Google recently released the 2024 Accelerate State of DevOps (DORA) report, and there were some holy shit moments in those 120 pages. Or–to phrase it more professionally–this year’s report has some very interesting and counterintuitive findings.
In particular this year the report rethinks some fundamental aspects of throughput and stability–time to restore is now being reconsidered as a measurement of throughput and rework rate is being added as a factor of stability. The report also makes it clear that while AI-enabled software delivery is here, its impacts on the system at large are mixed.
In regards to AI in particular, as some of these metrics contradict the industry narrative about the technology, I revisit the theory of constraints and hypothesize that writing code isn’t the bottleneck to deploying reliable applications.
Let’s dive in.
Quick background on the report methodology
The DORA report is created by surveying tens of thousands of technology professionals and aggregating the ensuing data, with the goal of determining if there are practices that are predictive of engineering excellence. The report is in its 10th year, originally conducted as part of Puppet Labs and then operating independently before being bought by Google in 2018.

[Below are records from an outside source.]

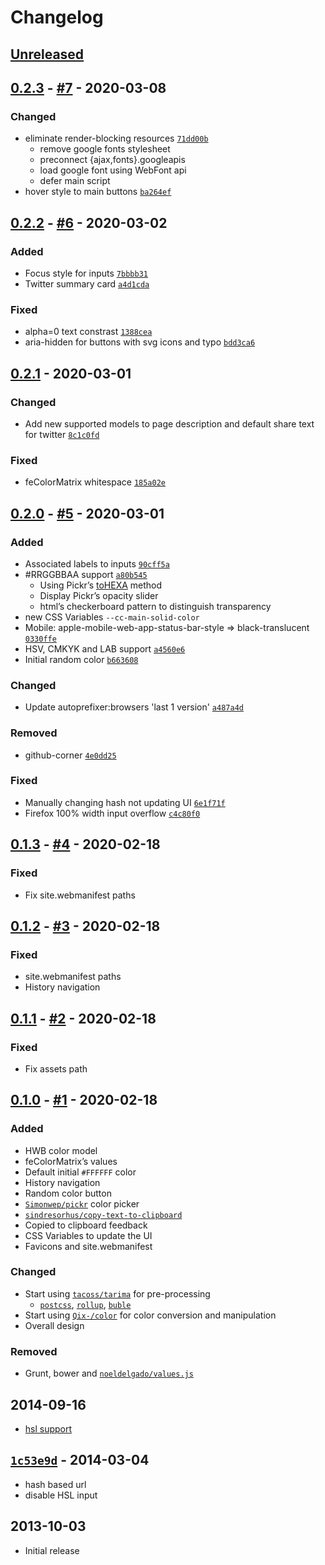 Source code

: # Changelog

## [Unreleased]

## [0.2.3] - [#7](../../pull/7) - 2020-03-08
### Changed
- eliminate render-blocking resources [`71dd00b`](https://github.com/noeldelgado/yacc/commit/71dd00b77809e03a9586d93015fc5f61a61be630)
  - remove google fonts stylesheet
  - preconnect {ajax,fonts}.googleapis
  - load google font using WebFont api
  - defer main script
- hover style to main buttons [`ba264ef`](https://github.com/noeldelgado/yacc/commit/ba264efbc7b4b0a8b9310428a8500414a57f18a5)

## [0.2.2] - [#6](../../pull/6) - 2020-03-02
### Added
- Focus style for inputs [`7bbbb31`](https://github.com/noeldelgado/yacc/commit/7bbbb315444100164eb1690211343d1b25572290)
- Twitter summary card [`a4d1cda`](https://github.com/noeldelgado/yacc/commit/a4d1cda00b63d7a47ad73f8f033e27388384ce07)

### Fixed
- alpha=0 text constrast [`1388cea`](https://github.com/noeldelgado/yacc/commit/1388cea18a8e51d99431c95847ff24b99356d283)
- aria-hidden for buttons with svg icons and typo [`bdd3ca6`](https://github.com/noeldelgado/yacc/commit/bdd3ca6570b161648952c01e221a23e54936aed7)

## [0.2.1] - 2020-03-01
### Changed
- Add new supported models to page description and default share text for twitter [`8c1c0fd`](https://github.com/noeldelgado/yacc/commit/8c1c0fddce26204dd410a429bc1040979a5e44c8)
### Fixed
- feColorMatrix whitespace [`185a02e`](https://github.com/noeldelgado/yacc/commit/185a02e41a8c3b97454376dd1f3b964c3749e6bc)

## [0.2.0] - [#5](../../pull/5) - 2020-03-01
### Added
- Associated labels to inputs [`90cff5a`](https://github.com/noeldelgado/yacc/commit/90cff5a883c5e73464fc3d6177031d127b608441)
- #RRGGBBAA support [`a80b545`](https://github.com/noeldelgado/yacc/commit/a80b54514882fa478a242707547651fc0a49cc0d)
  - Using Pickr’s [toHEXA](https://github.com/Simonwep/pickr/blob/master/src/js/utils/hsvacolor.js#L39) method
  - Display Pickr’s opacity slider
  - html’s checkerboard pattern to distinguish transparency
- new CSS Variables `--cc-main-solid-color`
- Mobile: apple-mobile-web-app-status-bar-style => black-translucent [`0330ffe`](https://github.com/noeldelgado/yacc/commit/0330ffeb8113aa2a10b20156fcee5ba7fd01a8d7)
- HSV, CMKYK and LAB support [`a4560e6`](https://github.com/noeldelgado/yacc/commit/a4560e6b055b47060c033d98ba4068340c519eb8)
- Initial random color [`b663608`](https://github.com/noeldelgado/yacc/commit/b663608b3d51476c0482b6e647aa258c8384dac8)

### Changed
- Update autoprefixer:browsers 'last 1 version' [`a487a4d`](https://github.com/noeldelgado/yacc/commit/a487a4d95fd0899874149c5ea603320471224ce3)

### Removed
- github-corner [`4e0dd25`](https://github.com/noeldelgado/yacc/commit/4e0dd25a11c4f0585b7b346a26d485bbddf70875)

### Fixed
- Manually changing hash not updating UI [`6e1f71f`](https://github.com/noeldelgado/yacc/commit/6e1f71f168cba2f162780f0a17e6ddb23c6f4b04)
- Firefox 100% width input overflow [`c4c80f0`](https://github.com/noeldelgado/yacc/commit/c4c80f0eb412951ec4efd1e6376ebc156b557261)

## [0.1.3] - [#4](../../pull/4) - 2020-02-18
### Fixed
- Fix site.webmanifest paths

## [0.1.2] - [#3](../../pull/3) - 2020-02-18
### Fixed
- site.webmanifest paths
- History navigation

## [0.1.1] - [#2](../../pull/2) - 2020-02-18
### Fixed
- Fix assets path

## [0.1.0] - [#1](../../pull/1) - 2020-02-18
### Added
- HWB color model
- feColorMatrix’s values
- Default initial `#FFFFFF` color
- History navigation
- Random color button
- [`Simonwep/pickr`](https://github.com/Simonwep/pickr) color picker
- [`sindresorhus/copy-text-to-clipboard`](https://github.com/sindresorhus/copy-text-to-clipboard)
- Copied to clipboard feedback
- CSS Variables to update the UI
- Favicons and site.webmanifest

### Changed
- Start using [`tacoss/tarima`](https://github.com/tacoss/tarima) for pre-processing
	- [`postcss`](https://github.com/postcss/postcss), [`rollup`](https://github.com/rollup/rollup), [`buble`](https://github.com/bublejs/buble)
- Start using [`Qix-/color`](https://github.com/Qix-/color) for color conversion and manipulation
- Overall design

### Removed
- Grunt, bower and [`noeldelgado/values.js`](https://github.com/noeldelgado/values.js)

## 2014-09-16
- [hsl support](https://github.com/noeldelgado/yacc/commit/10daf75e196ef6fb45dc78857a81309d2155cda6)

## [`1c53e9d`](https://github.com/noeldelgado/yacc/commit/1c53e9d2426c8e4fcd5ef9a062fc9baaca8039a5) - 2014-03-04
- hash based url
- disable HSL input

## 2013-10-03
- Initial release

[Unreleased]: https://github.com/noeldelgado/yacc/compare/v0.2.3...HEAD
[0.2.3]: https://github.com/noeldelgado/yacc/compare/v0.2.2...v0.2.3
[0.2.2]: https://github.com/noeldelgado/yacc/compare/v0.2.1...v0.2.2
[0.2.1]: https://github.com/noeldelgado/yacc/compare/v0.2.0...v0.2.1
[0.2.0]: https://github.com/noeldelgado/yacc/compare/v0.1.3...v0.2.0
[0.1.3]: https://github.com/noeldelgado/yacc/compare/v0.1.2...v0.1.3
[0.1.2]: https://github.com/noeldelgado/yacc/compare/v0.1.1...v0.1.2
[0.1.1]: https://github.com/noeldelgado/yacc/compare/v0.1.0...v0.1.1
[0.1.0]: https://github.com/noeldelgado/yacc/releases/tag/v0.1.0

For our discussion below, there is one element that is crucial to understanding the report’s methodology: this is a cluster analysis. (Don’t panic if you forgot statistics class; more below)
If you’ve seen anything from a DORA report, it is probably the table that describes how tiers of organizations perform across four key operational metrics. Here’s the one from 2024:
It’s important to understand that these values are not pre-defined benchmarks. The performance levels that a team needs to achieve to be placed in a specific low-medium-high-elite group can and do change year-to-year based on survey responses. The metrics by group are not static and change every year.
This variation year-to-year is because the low-medium-high-elite groupings are formed via cluster analysis, a process the 2024 report describes as “a statistical method that identifies responses that are similar to one another but distinct from other groups of responses.”
“This technique has no understanding of the semantics of responses–in other words, it doesn’t know what counts as a ‘good’ or ‘bad’ response for any of the measures.”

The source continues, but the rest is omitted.